● **EXERCISE**
Report each line from the entries in which "documentclass" can be found.

* * * * * * * * *

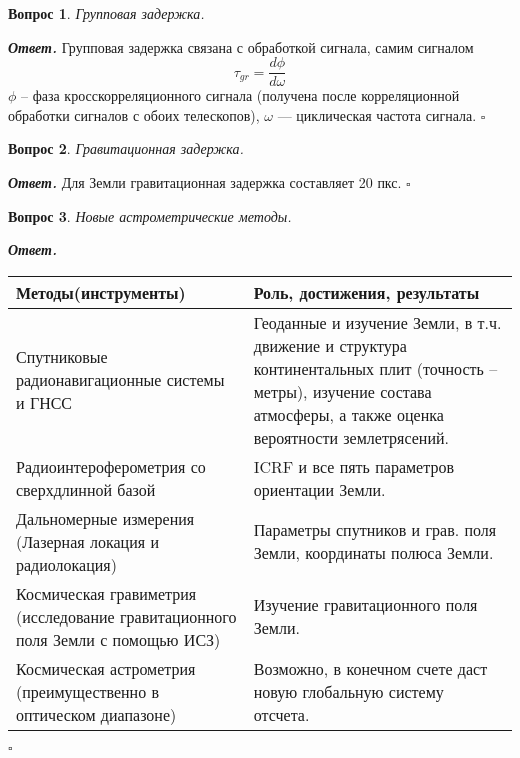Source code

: \documentclass[12pt]{article}
\newtheorem{problem}{Вопрос}
\newenvironment{solution}[1][\it{Ответ}]{\textbf{#1. } }{$\square$}
\begin{document}
		
		\begin{problem}
			Групповая задержка.
		\end{problem}
		
		\begin{solution}
			Групповая задержка связана с обработкой сигнала, самим сигналом $$\tau_{gr} = \frac{d\phi}{d\omega}$$
			$\phi$ -- фаза кросскорреляционного сигнала (получена после корреляционной обработки сигналов с обоих телескопов), $\omega$ — циклическая частота сигнала.
		\end{solution}
		
		\begin{problem}
			Гравитационная задержка.
		\end{problem}
		
		\begin{solution}
		Для Земли гравитационная задержка составляет 20 пкс.
		\end{solution}
		
		
		
		\begin{problem}
			Новые астрометрические методы.
		\end{problem}
		
		\begin{solution}
			\begin{center}
				\begin{tabular}{||p{8cm} p{8cm}||} 
					\hline
					Методы(инструменты) & Роль, достижения, результаты  \\ [0.5ex] 
					\hline\hline
					Спутниковые радионавигационные системы и ГНСС & Геоданные и изучение Земли, в т.ч. движение и структура континентальных плит (точность -- метры), изучение состава атмосферы, а также оценка вероятности землетрясений. \\ 
					\hline
					Радиоинтероферометрия со сверхдлинной базой & ICRF и все пять параметров ориентации Земли. \\
					\hline
					Дальномерные измерения (Лазерная локация и радиолокация) & Параметры спутников и грав. поля Земли, координаты полюса Земли. \\
					\hline
					Космическая гравиметрия (исследование гравитационного поля Земли с помощью ИСЗ) & Изучение гравитационного поля Земли.  \\
					\hline
					Космическая астрометрия (преимущественно в оптическом диапазоне) & Возможно, в конечном счете даст новую глобальную систему отсчета.  \\ [1ex] 
					\hline
				\end{tabular}
			\end{center}
		\end{solution}
		
\end{document}
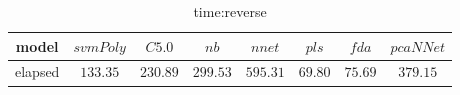 \begin{table}[!ht]
	\centering
	\begin{tabular}{|c|c|c|c|c|c|c|c|}
		\hline
		model & $svmPoly$ & $C5.0$ & $nb$ & $nnet$ & $pls$ & $fda$ & $pcaNNet$ \\ \hline
		elapsed & $133.35$ & $230.89$ & $299.53$ & $595.31$ & $69.80$ & $75.69$ & $379.15$ \\ \hline
	\end{tabular}
	\caption{time:reverse}
	\label{tab:time:reverse}
\end{table}
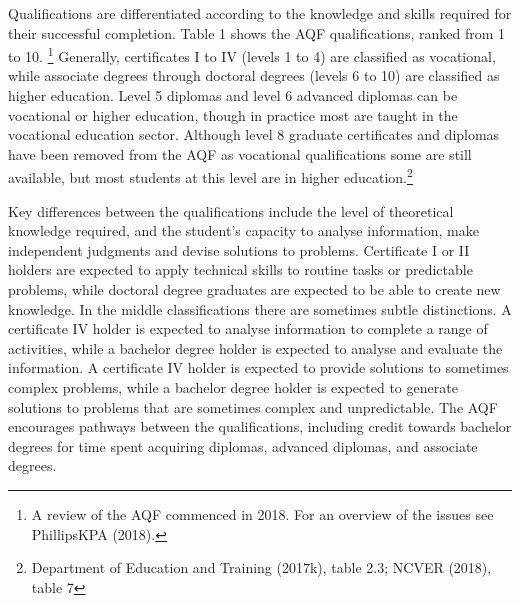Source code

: \documentclass{grattan}
\begin{document}
Qualifications are differentiated according to the knowledge and skills required for their successful completion. Table 1 shows the AQF qualifications, ranked from 1 to 10. \footnote{A review of the AQF commenced in 2018. For an overview of the issues see PhillipsKPA (2018).} Generally, certificates I to IV (levels 1 to 4) are classified as vocational, while associate degrees through doctoral degrees (levels 6 to 10) are classified as higher education. Level 5 diplomas and level 6 advanced diplomas can be vocational or higher education, though in practice most are taught in the vocational education sector. Although level 8 graduate certificates and diplomas have been removed from the AQF as vocational qualifications some are still available, but most students at this level are in higher education.\footnote{Department of Education and Training (2017k), table 2.3; NCVER (2018), table 7}

\begin{table} \caption{Australian Qualifications Framework}


\end{table}

Key differences between the qualifications include the level of theoretical knowledge required, and the student's capacity to analyse information, make independent judgments and devise solutions to problems. Certificate I or II holders are expected to apply technical skills to routine tasks or predictable problems, while doctoral degree graduates are expected to be able to create new knowledge. In the middle classifications there are sometimes subtle distinctions. A certificate IV holder is expected to analyse information to complete a range of activities, while a bachelor degree holder is expected to analyse and evaluate the information. A certificate IV holder is expected to provide solutions to sometimes complex problems, while a bachelor degree holder is expected to generate solutions to problems that are sometimes complex and unpredictable. The AQF encourages pathways between the qualifications, including credit towards bachelor degrees for time spent acquiring diplomas, advanced diplomas, and associate degrees.
\end{document}

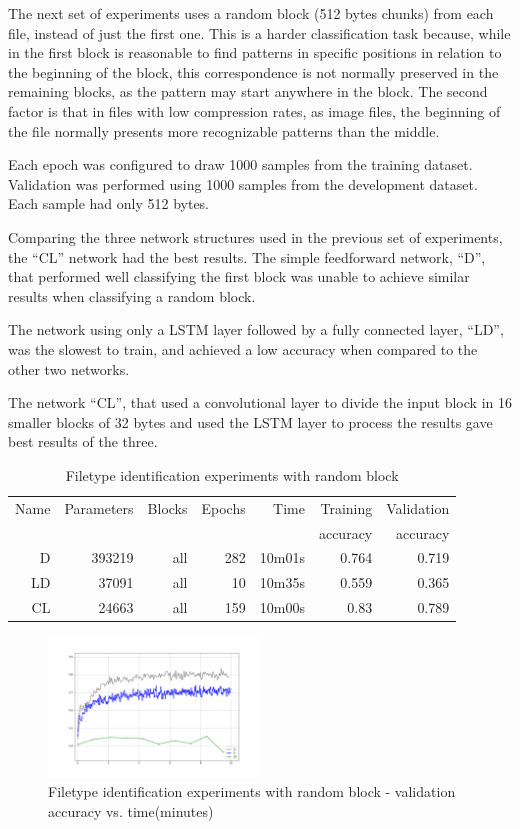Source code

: The next set of experiments uses a random block (512 bytes chunks) from each file, instead of just the first one. This is a harder classification task because, while in the first block is reasonable to find patterns in specific positions in relation to the beginning of the block, this correspondence is not normally preserved in the remaining blocks, as the pattern may start anywhere in the block. The second factor is that in files with low compression rates, as image files, the beginning of the file normally presents more recognizable patterns than the middle.

Each epoch was configured to draw 1000 samples from the training dataset. Validation was performed using 1000 samples from the development dataset. Each sample had only 512 bytes.

Comparing the three network structures used in the previous set of experiments, the ``CL'' network had the best results.
The simple feedforward network, ``D'', that performed well classifying the first block was unable to achieve similar results when classifying a random block.

The network using only a LSTM layer followed by a fully connected layer, ``LD'', was the slowest to train, and achieved a low accuracy when compared to the other two networks.

The network ``CL'', that used a convolutional layer to divide the input block in 16 smaller blocks of 32 bytes and used the LSTM layer to process the results gave best results of the three.

\begin{table}[!ht]
    \centering
    \caption{Filetype identification experiments with random block}
    \label{tab:carvingrandomblock}
\begin{tabular}{r|r|r|r|r|r|r}
\hline
Name & Parameters & Blocks & Epochs & Time    & Training          & Validation          \\       
     &            &        &        &         &          accuracy &            accuracy \\ \hline\hline

D       & 393219    & all   & 282   & 10m01s    & 0.764 & 0.719 \\\hline
LD      & 37091     & all   & 10    & 10m35s    & 0.559 & 0.365 \\\hline
CL      & 24663     & all   & 159   & 10m00s    & 0.83  & 0.789 \\\hline
\end{tabular}
\end{table}

\noindent
\begin{figure}[htb!]
\centering\includegraphics[width=0.50\textwidth]{content/CL-D-LD.png}
\caption[Experiments with random blocks]{\label{fig:randomblock}Filetype identification experiments with random block - validation accuracy vs. time(minutes)}%
\end{figure}
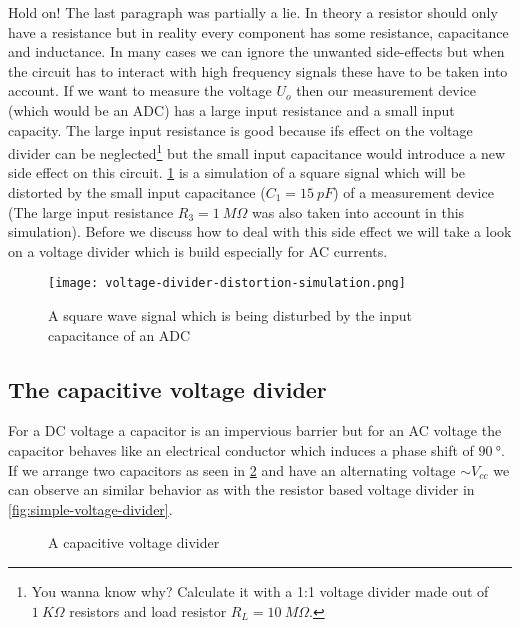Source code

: Hold on! The last paragraph was partially a lie. In theory a resistor should only have a resistance but in reality every component has some resistance, capacitance and inductance. In many cases we can ignore the unwanted side-effects but when the circuit has to interact with high frequency signals these have to be taken into account. If we want to measure the voltage $U_o$ then our measurement device (which would be an ADC) has a large input resistance and a small input capacity. The large input resistance is good because ifs effect on the voltage divider can be neglected\footnote{You wanna know why? Calculate it with a 1:1 voltage divider made out of $\SI{1}{K\Omega}$ resistors and load resistor $R_L = \SI{10}{M\Omega}$.} but the small input capacitance would introduce a new side effect on this circuit. \cref{fig:voltage-divider-distortion} is a simulation of a square signal which will be distorted by the small input capacitance ($C_1 = \SI{15}{pF}$) of a measurement device (The large input resistance $R_3 = \SI{1}{M\Omega}$ was also taken into account in this simulation). Before we discuss how to deal with this side effect we will take a look on a voltage divider which is build especially for AC currents.

\begin{figure}[htb]
		\centering
		\texttt{[image: voltage-divider-distortion-simulation.png]}
		\caption{A square wave signal which is being disturbed by the input capacitance of an ADC}
		\label{fig:voltage-divider-distortion}
\end{figure}


\subsection{The capacitive voltage divider}

For a DC voltage a capacitor is an impervious barrier but for an AC voltage the capacitor behaves like an electrical conductor which induces a phase shift of $\SI{90}{\degree}$. If we arrange two capacitors as seen in \cref{fig:capacitive-voltage-divider} and have an alternating voltage $\sim V_{cc}$ we can observe an similar behavior as with the resistor based voltage divider in \cref{fig:simple-voltage-divider}.


\begin{figure}[htb]
	\centering
	\caption{A capacitive voltage divider}
	\label{fig:capacitive-voltage-divider}
\end{figure}


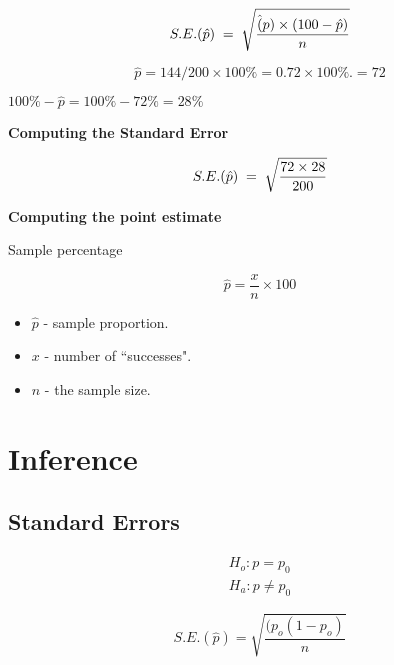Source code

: \documentclass[]{report}
\begin{document}
{{{\[
S.E. (\hat{p}) \;=\; \sqrt{ {\hat(p) \times (100 -\hat{p} )\over n}}
\]



\[
\hat{p} = {144/200}  \times 100\%  = 0.72 \times 100\%.  = 72%
\]

$100\% - \hat{p} = 100\% - 72\% = 28\% $

}


{
\textbf{Computing the Standard Error}

\[
S.E. (\hat{p}) \;=\; \sqrt{ {72 \times 28 \over 200 }}
\]


}



{
\textbf{Computing the point estimate}

Sample percentage

\[
\hat{p} = \frac{x}{n} \times 100%
\]

\begin{itemize}
\item $\hat{p}$ - sample proportion.
\item $x$  - number of ``successes".
\item $n$  - the sample size.
\end{itemize}

}








\section{Inference}

\subsection{Standard Errors}

\begin{eqnarray*}
H_{o}: p = p_{0} \\
H_{a}: p \neq p_{0}
\end{eqnarray*}

\begin{equation}
S.E.(\hat{p})=\sqrt{\frac{(p_{o}(1-p_{o})}{n}}
\end{equation}


}}
\end{document}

* * * * * * * * *

● **RESPONSE BELOW**
: \documentclass[12pt]{article}
: \documentclass{grattan}
: \documentclass[]{report}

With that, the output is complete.